Input: Begin

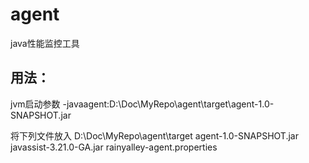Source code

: # agent
java性能监控工具

## 用法：
jvm启动参数 -javaagent:D:\Doc\MyRepo\agent\target\agent-1.0-SNAPSHOT.jar


将下列文件放入 D:\Doc\MyRepo\agent\target
agent-1.0-SNAPSHOT.jar
javassist-3.21.0-GA.jar
rainyalley-agent.properties
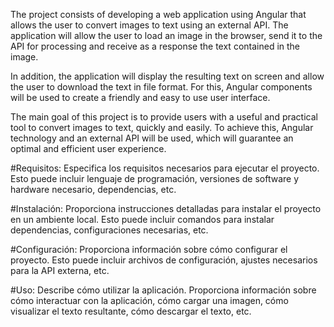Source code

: The project consists of developing a web application using Angular that allows the user to convert images to text using an external API. The application will allow the user to load an image in the browser, send it to the API for processing and receive as a response the text contained in the image.

In addition, the application will display the resulting text on screen and allow the user to download the text in file format. For this, Angular components will be used to create a friendly and easy to use user interface.

The main goal of this project is to provide users with a useful and practical tool to convert images to text, quickly and easily. To achieve this, Angular technology and an external API will be used, which will guarantee an optimal and efficient user experience.

#Requisitos: Especifica los requisitos necesarios para ejecutar el proyecto. Esto puede incluir lenguaje de programación, versiones de software y hardware necesario, dependencias, etc.

#Instalación: Proporciona instrucciones detalladas para instalar el proyecto en un ambiente local. Esto puede incluir comandos para instalar dependencias, configuraciones necesarias, etc.

#Configuración: Proporciona información sobre cómo configurar el proyecto. Esto puede incluir archivos de configuración, ajustes necesarios para la API externa, etc.

#Uso: Describe cómo utilizar la aplicación. Proporciona información sobre cómo interactuar con la aplicación, cómo cargar una imagen, cómo visualizar el texto resultante, cómo descargar el texto, etc.
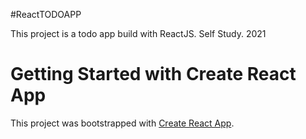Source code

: #ReactTODOAPP

This project is a todo app build with ReactJS. 
Self Study. 2021

# Getting Started with Create React App

This project was bootstrapped with [Create React App](https://github.com/facebook/create-react-app).


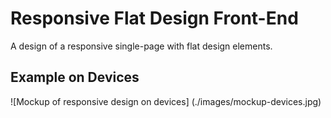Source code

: # Responsive Flat Design Front-End

A design of a responsive single-page with flat design elements. 

## Example on Devices


![Mockup of responsive design on devices] (./images/mockup-devices.jpg)
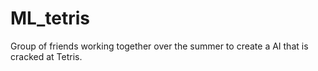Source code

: # ML_tetris

Group of friends working together over the summer to create a AI that is cracked at Tetris.
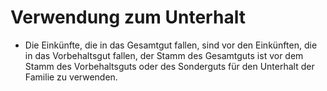 # Verwendung zum Unterhalt

- Die Einkünfte, die in das Gesamtgut fallen, sind vor den Einkünften, die in das Vorbehaltsgut fallen, der Stamm des Gesamtguts ist vor dem Stamm des Vorbehaltsguts oder des Sonderguts für den Unterhalt der Familie zu verwenden.

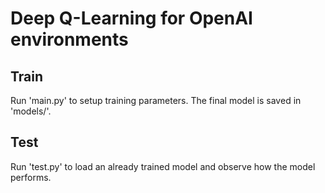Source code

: # Deep Q-Learning for OpenAI environments

## Train

Run 'main.py' to setup training parameters. The final model is saved in 'models/'.

## Test

Run 'test.py' to load an already trained model and observe how the model performs.
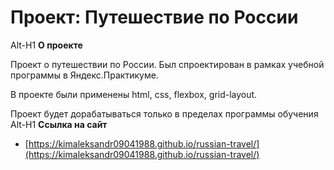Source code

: # Проект: Путешествие по России
Alt-H1
**О проекте**

Проект о путешествии по России. Был спроектирован в рамках учебной программы в Яндекс.Практикуме.

В проекте были применены html, css, flexbox, grid-layout.

Проект будет дорабатываться только в пределах программы обучения
Alt-H1
**Ссылка на сайт**

* [https://kimaleksandr09041988.github.io/russian-travel/](https://kimaleksandr09041988.github.io/russian-travel/)
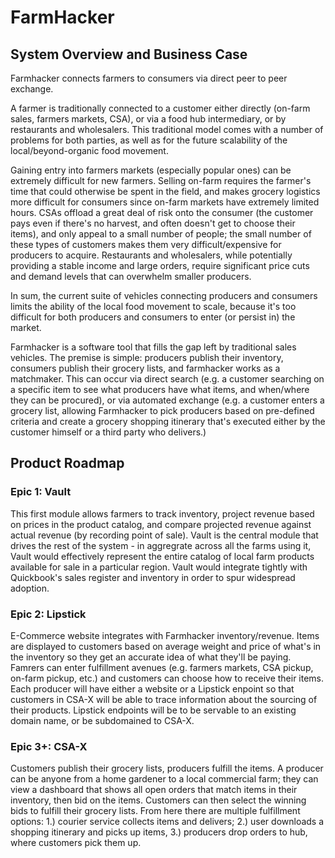 # FarmHacker

## System Overview and Business Case

Farmhacker connects farmers to consumers via direct peer to peer exchange. 

A farmer is traditionally connected to a customer either directly (on-farm sales, farmers markets, CSA), or via a food hub intermediary, or by restaurants and wholesalers. This traditional model comes with a number of problems for both parties, as well as for the future scalability of the local/beyond-organic food movement.

Gaining entry into farmers markets (especially popular ones) can be extremely difficult for new farmers. Selling on-farm requires the farmer's time that could otherwise be spent in the field, and makes grocery logistics more difficult for consumers since on-farm markets have extremely limited hours. CSAs offload a great deal of risk onto the consumer (the customer pays even if there's no harvest, and often doesn't get to choose their items), and only appeal to a small number of people; the small number of these types of customers makes them very difficult/expensive for producers to acquire. Restaurants and wholesalers, while potentially providing a stable income and large orders, require significant price cuts and demand levels that can overwhelm smaller producers. 

In sum, the current suite of vehicles connecting producers and consumers limits the ability of the local food movement to scale, because it's too difficult for both producers and consumers to enter (or persist in) the market.

Farmhacker is a software tool that fills the gap left by traditional sales vehicles. The premise is simple: producers publish their inventory, consumers publish their grocery lists, and farmhacker works as a matchmaker. This can occur via direct search (e.g. a customer searching on a specific item to see what producers have what items, and when/where they can be procured), or via automated exchange (e.g. a customer enters a grocery list, allowing Farmhacker to pick producers based on pre-defined criteria and create a grocery shopping itinerary that's executed either by the customer himself or a third party who delivers.)



## Product Roadmap

### Epic 1: Vault
This first module allows farmers to track inventory, project revenue based on prices in the product catalog, and compare projected revenue against actual revenue (by recording point of sale). Vault is the central module that drives the rest of the system - in aggregrate across all the farms using it, Vault would effectively represent the entire catalog of local farm products available for sale in a particular region. Vault would integrate tightly with Quickbook's sales register and inventory in order to spur widespread adoption.

### Epic 2: Lipstick
E-Commerce website integrates with Farmhacker inventory/revenue. Items are displayed to customers based on average weight and price of what's in the inventory so they get an accurate idea of what they'll be paying. Famrers can enter fulfillment avenues (e.g. farmers markets, CSA pickup, on-farm pickup, etc.) and customers can choose how to receive their items. Each producer will have either a website or a Lipstick enpoint so that customers in CSA-X will be able to trace information about the sourcing of their products. Lipstick endpoints will be to be servable to an existing domain name, or be subdomained to CSA-X.

### Epic 3+: CSA-X
Customers publish their grocery lists, producers fulfill the items. A producer can be anyone from a home gardener to a local commercial farm; they can view a dashboard that shows all open orders that match items in their inventory, then bid on the items. Customers can then select the winning bids to fulfill their grocery lists. From here there are multiple fulfillment options: 1.) courier service collects items and delivers; 2.) user downloads a shopping itinerary and picks up items, 3.) producers drop orders to hub, where customers pick them up.

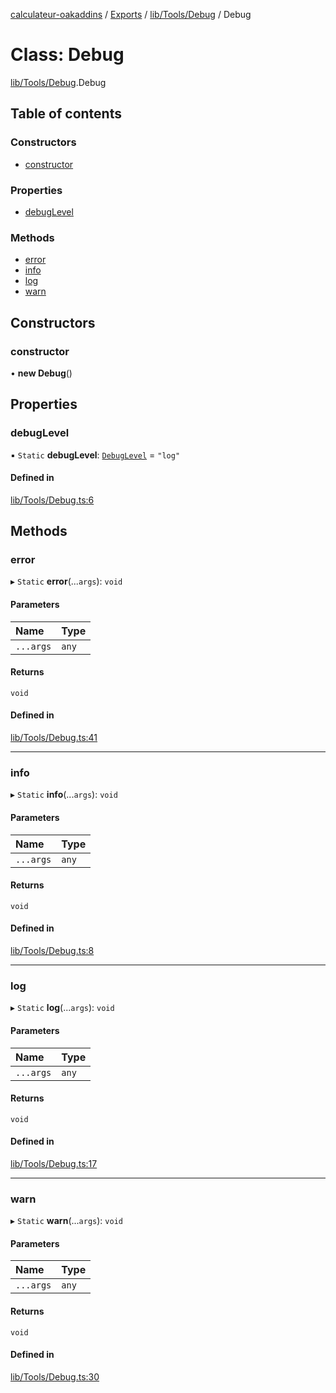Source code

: [calculateur-oakaddins](../README.md) / [Exports](../modules.md) / [lib/Tools/Debug](../modules/lib_tools_debug.md) / Debug

# Class: Debug

[lib/Tools/Debug](../modules/lib_tools_debug.md).Debug

## Table of contents

### Constructors

- [constructor](lib_tools_debug.debug.md#constructor)

### Properties

- [debugLevel](lib_tools_debug.debug.md#debuglevel)

### Methods

- [error](lib_tools_debug.debug.md#error)
- [info](lib_tools_debug.debug.md#info)
- [log](lib_tools_debug.debug.md#log)
- [warn](lib_tools_debug.debug.md#warn)

## Constructors

### constructor

• **new Debug**()

## Properties

### debugLevel

▪ `Static` **debugLevel**: [`DebugLevel`](../modules/lib_tools_debug.md#debuglevel) = `"log"`

#### Defined in

[lib/Tools/Debug.ts:6](https://github.com/P0ulpy/Configurateur-OakAddins/blob/48879bc/src/lib/Tools/Debug.ts#L6)

## Methods

### error

▸ `Static` **error**(...`args`): `void`

#### Parameters

| Name | Type |
| :------ | :------ |
| `...args` | `any` |

#### Returns

`void`

#### Defined in

[lib/Tools/Debug.ts:41](https://github.com/P0ulpy/Configurateur-OakAddins/blob/48879bc/src/lib/Tools/Debug.ts#L41)

___

### info

▸ `Static` **info**(...`args`): `void`

#### Parameters

| Name | Type |
| :------ | :------ |
| `...args` | `any` |

#### Returns

`void`

#### Defined in

[lib/Tools/Debug.ts:8](https://github.com/P0ulpy/Configurateur-OakAddins/blob/48879bc/src/lib/Tools/Debug.ts#L8)

___

### log

▸ `Static` **log**(...`args`): `void`

#### Parameters

| Name | Type |
| :------ | :------ |
| `...args` | `any` |

#### Returns

`void`

#### Defined in

[lib/Tools/Debug.ts:17](https://github.com/P0ulpy/Configurateur-OakAddins/blob/48879bc/src/lib/Tools/Debug.ts#L17)

___

### warn

▸ `Static` **warn**(...`args`): `void`

#### Parameters

| Name | Type |
| :------ | :------ |
| `...args` | `any` |

#### Returns

`void`

#### Defined in

[lib/Tools/Debug.ts:30](https://github.com/P0ulpy/Configurateur-OakAddins/blob/48879bc/src/lib/Tools/Debug.ts#L30)
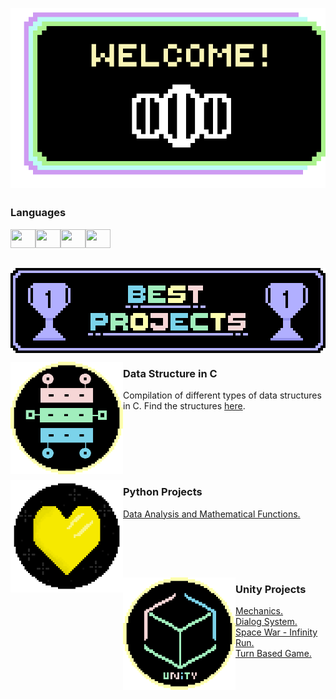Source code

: <p align="center">
<img align="center"src="https://github.com/heloisaPazeti/heloisaPazeti/blob/main/Welcome4.gif"/>
</p>

##

### Languages
<img height="30" width="40" src="https://cdn.jsdelivr.net/gh/devicons/devicon/icons/c/c-line.svg"><img height="30" width="40" src="https://cdn.jsdelivr.net/gh/devicons/devicon@latest/icons/cplusplus/cplusplus-plain.svg"><img height="30" width="40" src="https://cdn.jsdelivr.net/gh/devicons/devicon/icons/csharp/csharp-line.svg"><img height="30" width="40" src="https://cdn.jsdelivr.net/gh/devicons/devicon@latest/icons/python/python-original.svg">

##

<p align="center">
  <img align="center" height="136" width="512" src="https://github.com/heloisaPazeti/heloisaPazeti/blob/main/BestProjectsFinal.png"/>
</p>



<p>  
  <a href="https://github.com/heloisaPazeti/EstruturaDeDados">
  <img align="left" height="180" width="180" src="https://github.com/heloisaPazeti/heloisaPazeti/blob/main/DataStructure.png" />
  </a>
  
  ### Data Structure in C
  Compilation of different types of data structures in C. Find the structures <a href="https://github.com/heloisaPazeti/EstruturaDeDados">here</a>.
  
  <br>
</p>


<br>
<br>
<br>
<p>
  <a href="https://github.com/heloisaPazeti/SpaceWar">
  <img align="left" height="180" width="180" src="https://github.com/heloisaPazeti/heloisaPazeti/blob/main/SpaceWarIcon.png" />
  </a>
  
  ### Python Projects
  <a href="https://github.com/heloisaPazeti/Calc_Numeric">Data Analysis and Mathematical Functions.</a><br>
  
  <br>
</p>
<br>
<br>
<p>
  <a href="https://github.com/heloisaPazeti/UnityMechanics2D">
  <img align="left" height="180" width="180" src="https://github.com/heloisaPazeti/heloisaPazeti/blob/main/UnityProjectImage.png" />
  </a>
  
  ### Unity Projects
  <a href="https://github.com/heloisaPazeti/UnityMechanics2D">Mechanics.</a><br>
  <a href="https://github.com/heloisaPazeti/DialogSystemTest">Dialog System.</a><br>
  <a href="https://github.com/heloisaPazeti/SpaceWar">Space War - Infinity Run.</a><br>
  <a href="https://github.com/heloisaPazeti/Unity-Turn-Based-Game">Turn Based Game.</a><br>
  
  <br>
</p>


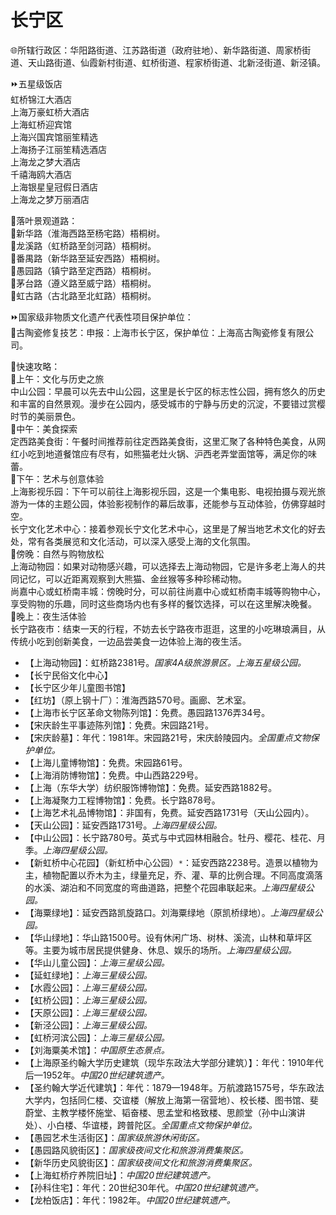 # 长宁区  
🌐所辖行政区：华阳路街道、江苏路街道（政府驻地）、新华路街道、周家桥街道、天山路街道、仙霞新村街道、虹桥街道、程家桥街道、北新泾街道、新泾镇。  

⏩五星级饭店  
虹桥锦江大酒店  
上海万豪虹桥大酒店  
上海虹桥迎宾馆  
上海兴国宾馆丽笙精选  
上海扬子江丽笙精选酒店  
上海龙之梦大酒店  
千禧海鸥大酒店  
上海银星皇冠假日酒店  
上海龙之梦万丽酒店  

🧭落叶景观道路：  
🔸新华路（淮海西路至杨宅路）梧桐树。  
🔸龙溪路（虹桥路至剑河路）梧桐树。  
🔸番禺路（新华路至延安西路）梧桐树。  
🔸愚园路（镇宁路至定西路）梧桐树。  
🔸茅台路（遵义路至威宁路）梧桐树。  
🔸虹古路（古北路至北虹路）梧桐树。  

⏩国家级非物质文化遗产代表性项目保护单位：  
🔸古陶瓷修复技艺：申报：上海市长宁区，保护单位：上海高古陶瓷修复有限公司。  

🧭快速攻略：  
🔸上午：文化与历史之旅  
中山公园：早晨可以先去中山公园，这里是长宁区的标志性公园，拥有悠久的历史和丰富的自然景观。漫步在公园内，感受城市的宁静与历史的沉淀，不要错过赏樱时节的美丽景色。  
🔸中午：美食探索  
定西路美食街：午餐时间推荐前往定西路美食街，这里汇聚了各种特色美食，从网红小吃到地道餐馆应有尽有，如熊猫老灶火锅、沪西老弄堂面馆等，满足你的味蕾。  
🔸下午：艺术与创意体验  
上海影视乐园：下午可以前往上海影视乐园，这是一个集电影、电视拍摄与观光旅游为一体的主题公园，体验影视制作的幕后故事，还能参与互动体验，仿佛穿越时空。  
长宁文化艺术中心：接着参观长宁文化艺术中心，这里是了解当地艺术文化的好去处，常有各类展览和文化活动，可以深入感受上海的文化氛围。  
🔸傍晚：自然与购物放松  
上海动物园：如果对动物感兴趣，可以选择去上海动物园，它是许多老上海人的共同记忆，可以近距离观察到大熊猫、金丝猴等多种珍稀动物。  
尚嘉中心或虹桥南丰城：傍晚时分，可以前往尚嘉中心或虹桥南丰城等购物中心，享受购物的乐趣，同时这些商场内也有多样的餐饮选择，可以在这里解决晚餐。  
🔸晚上：夜生活体验  
长宁路夜市：结束一天的行程，不妨去长宁路夜市逛逛，这里的小吃琳琅满目，从传统小吃到创新美食，一边品尝美食一边体验上海的夜生活。  

* 【上海动物园】：虹桥路2381号。*国家4A级旅游景区。上海五星级公园。*  
* 【长宁民俗文化中心】  
* 【长宁区少年儿童图书馆】  
* 【红坊】（原上钢十厂）：淮海西路570号。画廊、艺术室。  
* 【上海市长宁区革命文物陈列馆】：免费。愚园路1376弄34号。  
* 【宋庆龄生平事迹陈列馆】：免费。宋园路21号。  
* 【宋庆龄墓】：年代：1981年。宋园路21号，宋庆龄陵园内。*全国重点文物保护单位。*  
* 【上海儿童博物馆】：免费。宋园路61号。  
* 【上海消防博物馆】：免费。中山西路229号。  
* 【上海（东华大学）纺织服饰博物馆】：免费。延安西路1882号。  
* 【上海凝聚力工程博物馆】：免费。长宁路878号。  
* 【上海艺术礼品博物馆】：非国有，免费。延安西路1731号（天山公园内）。  
* 【天山公园】：延安西路1731号。*上海四星级公园。*  
* 【中山公园】：长宁路780号。英式与中式园林相融合。牡丹、樱花、桂花、月季。*上海四星级公园。*  
* 【新虹桥中心花园】（新虹桥中心公园）`*`：延安西路2238号。造景以植物为主，植物配置以乔木为主，绿量充足，乔、灌、草的比例合理。不同高度滴落的水溪、湖泊和不同宽度的弯曲道路，把整个花园串联起来。*上海四星级公园。*  
* 【海粟绿地】：延安西路凯旋路口。刘海粟绿地（原凯桥绿地）。*上海四星级公园。*  
* 【华山绿地】：华山路1500号。设有休闲广场、树林、溪流，山林和草坪区等。主要为城市居民提供健身、休息、娱乐的场所。*上海四星级公园。*  
* 【华山儿童公园】：*上海三星级公园。*  
* 【延虹绿地】：*上海三星级公园。*  
* 【水霞公园】：*上海三星级公园。*  
* 【虹桥公园】：*上海三星级公园。*  
* 【天原公园】：*上海三星级公园。*  
* 【新泾公园】：*上海三星级公园。*  
* 【虹桥河滨公园】：*上海三星级公园。*  
* 【刘海粟美术馆】：*中国原生态景点。*  
* 【上海原圣约翰大学历史建筑（现华东政法大学部分建筑）】：年代：1910年代后—1952年。*中国20世纪建筑遗产。*  
* 【圣约翰大学近代建筑】：年代：1879—1948年。万航渡路1575号，华东政法大学内，包括同仁楼、交谊楼（解放上海第一宿营地）、校长楼、图书馆、斐蔚堂、主教学楼怀施堂、韬奋楼、思孟堂和格致楼、思颜堂（孙中山演讲处）、小白楼、华谊楼，跨普陀区。*全国重点文物保护单位。*  
* 【愚园艺术生活街区】：*国家级旅游休闲街区。*  
* 【愚园路风貌街区】：*国家级夜间文化和旅游消费集聚区。*  
* 【新华历史风貌街区】：*国家级夜间文化和旅游消费集聚区。*  
* 【上海虹桥疗养院旧址】：*中国20世纪建筑遗产。*  
* 【孙科住宅】：年代：20世纪30年代。*中国20世纪建筑遗产。*  
* 【龙柏饭店】：年代：1982年。*中国20世纪建筑遗产。*  
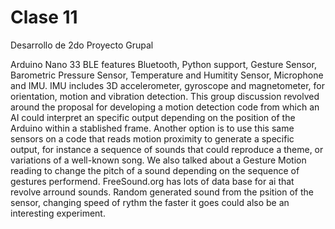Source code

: # Clase 11

Desarrollo de 2do Proyecto Grupal

Arduino Nano 33 BLE features Bluetooth, Python support, Gesture Sensor, Barometric Pressure Sensor, Temperature and Humitity Sensor, Microphone and IMU.
IMU includes 3D accelerometer, gyroscope and magnetometer, for orientation, motion and vibration detection.
This group discussion revolved around the proposal for developing a motion detection code from which an AI could interpret an specific output depending on the position of the Arduino within a stablished frame.
Another option is to use this same sensors on a code that reads motion proximity to generate a specific output, for instance a sequence of sounds that could reproduce a theme, or variations of a well-known song.
We also talked about a Gesture Motion reading to change the pitch of a sound depending on the sequence of gestures performend.
FreeSound.org has lots of data base for ai that revolve arround sounds.
Random generated sound from the psition of the sensor, changing speed of rythm the faster it goes could also be an interesting experiment.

Input: End

Scanning the material above, work out how many lines contain the word "error" and reply with the number only.

3